There are hundreds of names, dates, and incidents in Blood and Politics. The book sometimes reads as if Zeskind attended every koffee klatch since the Nixon administration and met every one-act clown that donned a robe or published a pamphlet. This rich embroidery of specifics falls, to some extent, beside the point. When it comes to white nationalism, the devil is most decidedly not in the details.
Blood and Politics’ genius resides in analysis of the resilient ideas that have informed white nationalist paranoia. “White dispossession” is the specter haunting their America, and most any development testifies to white power’s deterioration. The fall of the Berlin Wall? Yes. Stagnant economy? Yes. Immigration reform? Yes. All events conspire against white cultural and political hegemony, and from this siege mentality Zeskind locates a unity amidst the factionalism. Despite tactical differences, Zeskind writes, “For both mainstreamers and vanguardists alike, the cultural war [is] not for control of a single culture. Rather, it [is] a war between cultures for dominance over a single piece of North American real estate.” White nationalists have, in effect, formulated and applied a home-grown, domestic version of Huntington’s clash of civilizations thesis.

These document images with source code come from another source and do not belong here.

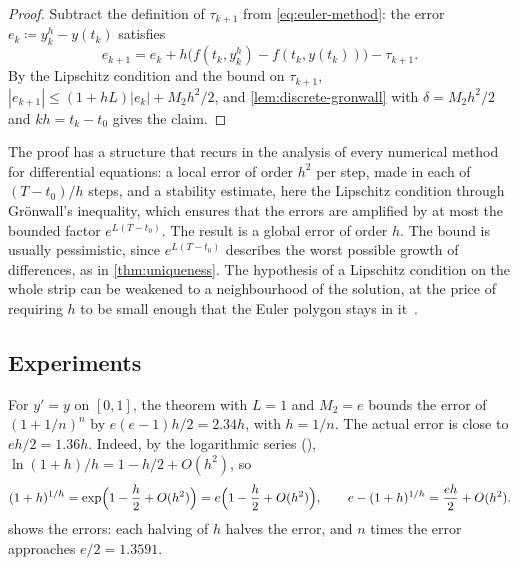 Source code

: \begin{proof}
Subtract the definition of $\tau_{k+1}$ from \eqref{eq:euler-method}: the error $e_k\coloneqq y_k^h-y(t_k)$ satisfies
\[
e_{k+1}=e_k+h\bigl(f(t_k,y_k^h)-f(t_k,y(t_k))\bigr)-\tau_{k+1} .
\]
By the Lipschitz condition and the bound on $\tau_{k+1}$, $|e_{k+1}|\le(1+hL)|e_k|+M_2h^2/2$, and \cref{lem:discrete-gronwall} with $\delta=M_2h^2/2$ and $kh=t_k-t_0$ gives the claim.
\end{proof}

The proof has a structure that recurs in the analysis of every numerical method for differential equations: a local error of order $h^2$ per step, made in each of $(T-t_0)/h$ steps, and a stability estimate, here the Lipschitz condition through Gr\"onwall's inequality, which ensures that the errors are amplified by at most the bounded factor $e^{L(T-t_0)}$. The result is a global error of order $h$. The bound is usually pessimistic, since $e^{L(T-t_0)}$ describes the worst possible growth of differences, as in \cref{thm:uniqueness}. The hypothesis of a Lipschitz condition on the whole strip can be weakened to a neighbourhood of the solution, at the price of requiring $h$ to be small enough that the Euler polygon stays in it~\cite[Chap.~II]{hairer1993}.

\subsection{Experiments}

For $y'=y$ on $[0,1]$, the theorem with $L=1$ and $M_2=e$ bounds the error of $(1+1/n)^n$ by $e(e-1)h/2=2.34h$, with $h=1/n$. The actual error is close to $eh/2=1.36h$. Indeed, by the logarithmic series (), $\ln(1+h)/h=1-h/2+O(h^2)$, so
\[
(1+h)^{1/h}=\exp\Bigl(1-\frac h2+O(h^2)\Bigr)=e\Bigl(1-\frac h2+O(h^2)\Bigr),\qquad e-(1+h)^{1/h}=\frac{eh}2+O(h^2).
\]
 shows the errors: each halving of $h$ halves the error, and $n$ times the error approaches $e/2=1.3591$.

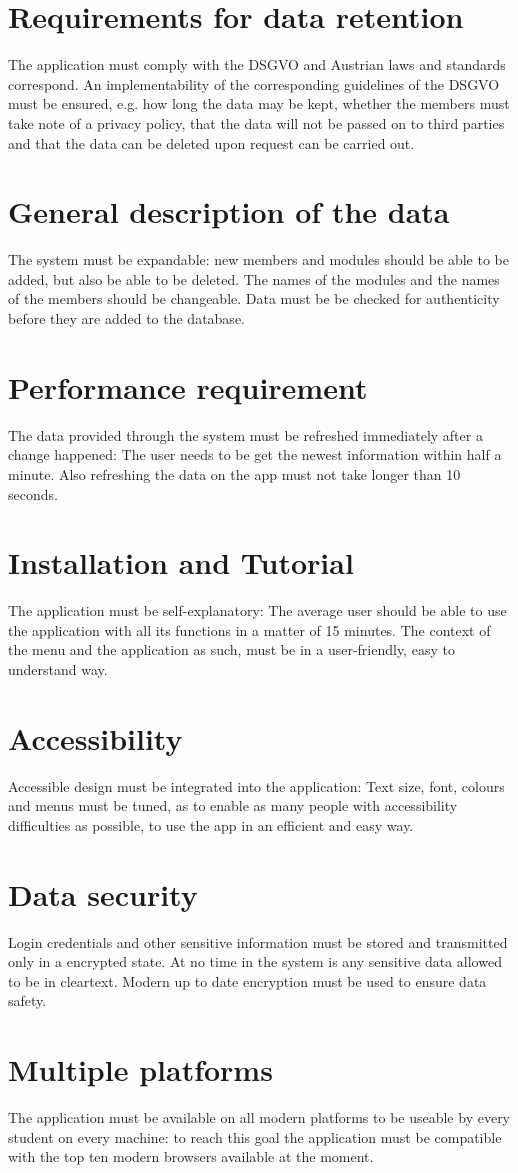 \documentclass{scrreprt}
\begin{document}
\section{Requirements for data retention}
The application must comply with the DSGVO and Austrian laws and standards
correspond. An implementability of the corresponding guidelines of the DSGVO must be ensured, e.g. how long the data may be kept, whether the members
must take note of a privacy policy, that the data will not be passed on to third parties and that the data can be deleted upon request can be carried out.

\section{General description of the data}
The system must be expandable: new members and modules should be able to
be added, but also be able to be deleted. The names
of the modules and the names of the members should be changeable. Data must be
be checked for authenticity before they are added to the database.

\section{Performance requirement}
The data provided through the system must be refreshed immediately after a change happened: The user needs to be get the newest information within half a minute. Also refreshing the data on the app must not take longer than 10 seconds.

\section{Installation and Tutorial}
The application must be self-explanatory: The average user should be able to use the application with all its functions in a matter of 15 minutes. The context of the menu and the application as such, must be in a user-friendly, easy to understand way.

\section{Accessibility}
Accessible design must be integrated into the application: Text size, font, colours and menus must be tuned, as to enable as many people with accessibility difficulties as possible, to use the app in an efficient and easy way.

\section{Data security}
Login credentials and other sensitive information must be stored and transmitted only in a encrypted state. At no time in the system is any sensitive data allowed to be in cleartext. Modern up to date encryption must be used to ensure data safety.

\section{Multiple platforms}
The application must be available on all modern platforms to be useable by every student on every machine: to reach this goal the application must be compatible with the top ten modern browsers available at the moment.
\end{document}
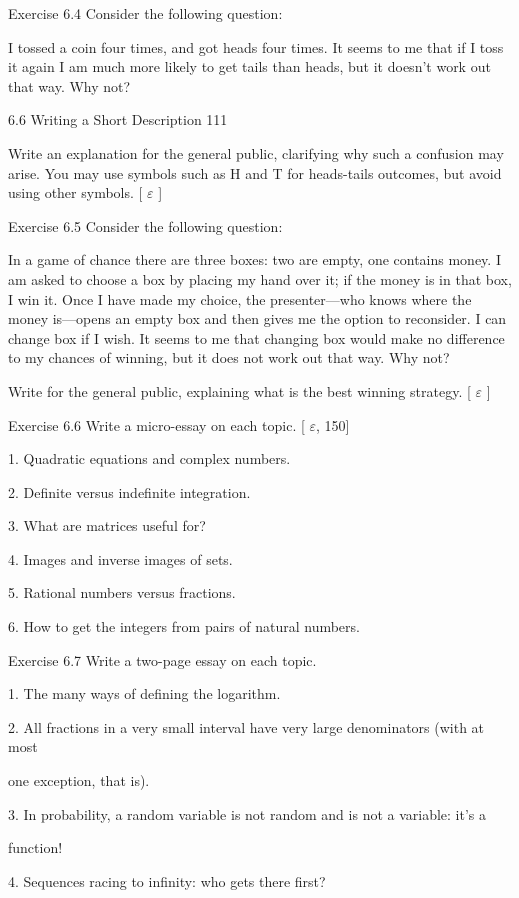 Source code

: \documentclass[11pt]{article}
\theoremstyle{plain}
\theoremstyle{definition}
\begin{document}
Exercise 6.4 Consider the following question:

I tossed a coin four times, and got heads four times. It seems to me that if I toss it again I am much more likely to get tails than heads, but it doesn't work out that way. Why not?

6.6 Writing a Short Description 111

Write an explanation for the general public, clarifying why such a confusion may arise. You may use symbols such as H and T for heads-tails outcomes, but avoid using other symbols. [ $\varepsilon$ ]

Exercise 6.5 Consider the following question:

In a game of chance there are three boxes: two are empty, one contains money. I am asked to choose a box by placing my hand over it; if the money is in that box, I win it. Once I have made my choice, the presenter---who knows where the money is---opens an empty box and then gives me the option to reconsider. I can change box if I wish. It seems to me that changing box would make no difference to my chances of winning, but it does not work out that way. Why not?

Write for the general public, explaining what is the best winning strategy. [ $\varepsilon$ ]

Exercise 6.6 Write a micro-essay on each topic. [ $\varepsilon$, 150]

1. Quadratic equations and complex numbers.

2. Definite versus indefinite integration.

3. What are matrices useful for?

4. Images and inverse images of sets.

5. Rational numbers versus fractions.

6. How to get the integers from pairs of natural numbers.

Exercise 6.7 Write a two-page essay on each topic.

1. The many ways of defining the logarithm.

2. All fractions in a very small interval have very large denominators (with at most

one exception, that is).

3. In probability, a random variable is not random and is not a variable: it's a

function!

4. Sequences racing to infinity: who gets there first?
\end{document}
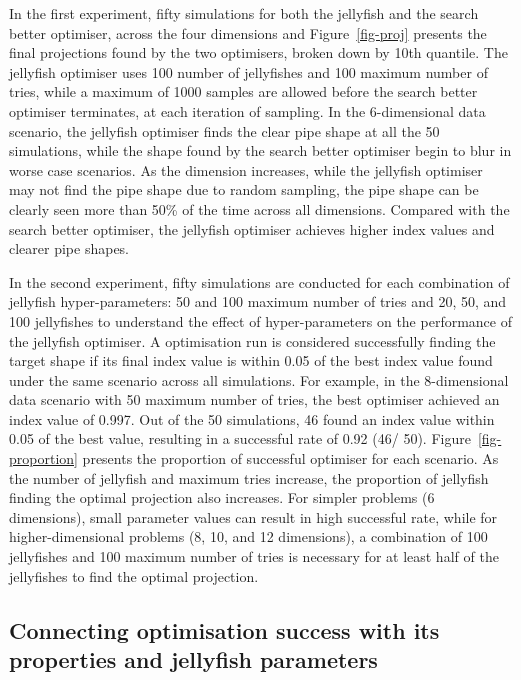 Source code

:\documentclass[
  number,
  preprint,
  3p]{elsarticle}
\begin{document}
In the first experiment, fifty simulations for both the jellyfish and
the search better optimiser, across the four dimensions and
Figure~\ref{fig-proj} presents the final projections found by the two
optimisers, broken down by 10th quantile. The jellyfish optimiser uses
100 number of jellyfishes and 100 maximum number of tries, while a
maximum of 1000 samples are allowed before the search better optimiser
terminates, at each iteration of sampling. In the 6-dimensional data
scenario, the jellyfish optimiser finds the clear pipe shape at all the
50 simulations, while the shape found by the search better optimiser
begin to blur in worse case scenarios. As the dimension increases, while
the jellyfish optimiser may not find the pipe shape due to random
sampling, the pipe shape can be clearly seen more than 50\% of the time
across all dimensions. Compared with the search better optimiser, the
jellyfish optimiser achieves higher index values and clearer pipe
shapes.

In the second experiment, fifty simulations are conducted for each
combination of jellyfish hyper-parameters: 50 and 100 maximum number of
tries and 20, 50, and 100 jellyfishes to understand the effect of
hyper-parameters on the performance of the jellyfish optimiser. A
optimisation run is considered successfully finding the target shape if
its final index value is within 0.05 of the best index value found under
the same scenario across all simulations. For example, in the
8-dimensional data scenario with 50 maximum number of tries, the best
optimiser achieved an index value of 0.997. Out of the 50 simulations,
46 found an index value within 0.05 of the best value, resulting in a
successful rate of 0.92 (46/ 50). Figure~\ref{fig-proportion} presents
the proportion of successful optimiser for each scenario. As the number
of jellyfish and maximum tries increase, the proportion of jellyfish
finding the optimal projection also increases. For simpler problems (6
dimensions), small parameter values can result in high successful rate,
while for higher-dimensional problems (8, 10, and 12 dimensions), a
combination of 100 jellyfishes and 100 maximum number of tries is
necessary for at least half of the jellyfishes to find the optimal
projection.

\subsection{Connecting optimisation success with its properties and
jellyfish
parameters}\label{connecting-optimisation-success-with-its-properties-and-jellyfish-parameters}
\end{document}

Blood and Politics concludes its narrative in 2004. Things have since changed. As the FBI report mentioned above illustrates, Barack Obama “verifies” nationalists’ terror of dispossession – and the President has become an un-witting co-conspirator in the current resurgence of American hate. Histories that so closely abut the present often feel incomplete, but that Obama’s name only appears once in Blood and Politics does not diminish the book’s relevance. It’s a given that without studying the historical antecedents of Obama’s election one can’t fully understand the current state of race relations in the United States. Likewise, Zeskind’s encyclopedic book reveals the shadow history contemporaneous with the march of civil rights and is essential to the understanding of our present moment. Obama’s presidency heralds a new stage in America’s engagement with the color-line, but as both Blood and Politics and the recent enlistment in the armies of racial purity attest, nothing in the world is single.